1. Show that the transformation \(x = t v\) transforms equation (I) into the equation $$\frac { \mathrm { d } ^ { 2 } v } { \mathrm {~d} t ^ { 2 } } + v = t$$
2. Hence find the general equation for the displacement of \(C\) from \(O\) at time \(t\) seconds.
3. 1. State what happens to the displacement of \(C\) from \(O\) as \(t\) becomes large.

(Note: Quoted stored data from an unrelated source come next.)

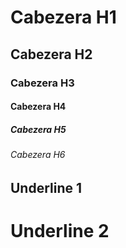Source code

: # Cabezera H1
## Cabezera H2
### Cabezera H3
#### Cabezera H4
##### Cabezera H5 
###### Cabezera H6

Underline 1
-----------

Underline 2 
==========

   2. Comment on the model with reference to this long term behaviour.

5

1. A differential equation is given by $$\left( x ^ { 2 } - 1 \right) \frac { \mathrm { d } ^ { 2 } y } { \mathrm {~d} x ^ { 2 } } - 2 x \frac { \mathrm {~d} y } { \mathrm {~d} x } = x ^ { 2 } + 1$$ Show that the substitution $$u = \frac { \mathrm { d } y } { \mathrm {~d} x } + x$$ transforms this differential equation into $$\frac { \mathrm { d } u } { \mathrm {~d} x } = \frac { 2 x u } { x ^ { 2 } - 1 }$$ (4 marks)
2. Find the general solution of $$\frac { \mathrm { d } u } { \mathrm {~d} x } = \frac { 2 x u } { x ^ { 2 } - 1 }$$ giving your answer in the form \(u = \mathrm { f } ( x )\).
3. Hence find the general solution of the differential equation $$\left( x ^ { 2 } - 1 \right) \frac { \mathrm { d } ^ { 2 } y } { \mathrm {~d} x ^ { 2 } } - 2 x \frac { \mathrm {~d} y } { \mathrm {~d} x } = x ^ { 2 } + 1$$ giving your answer in the form \(y = \mathrm { g } ( x )\).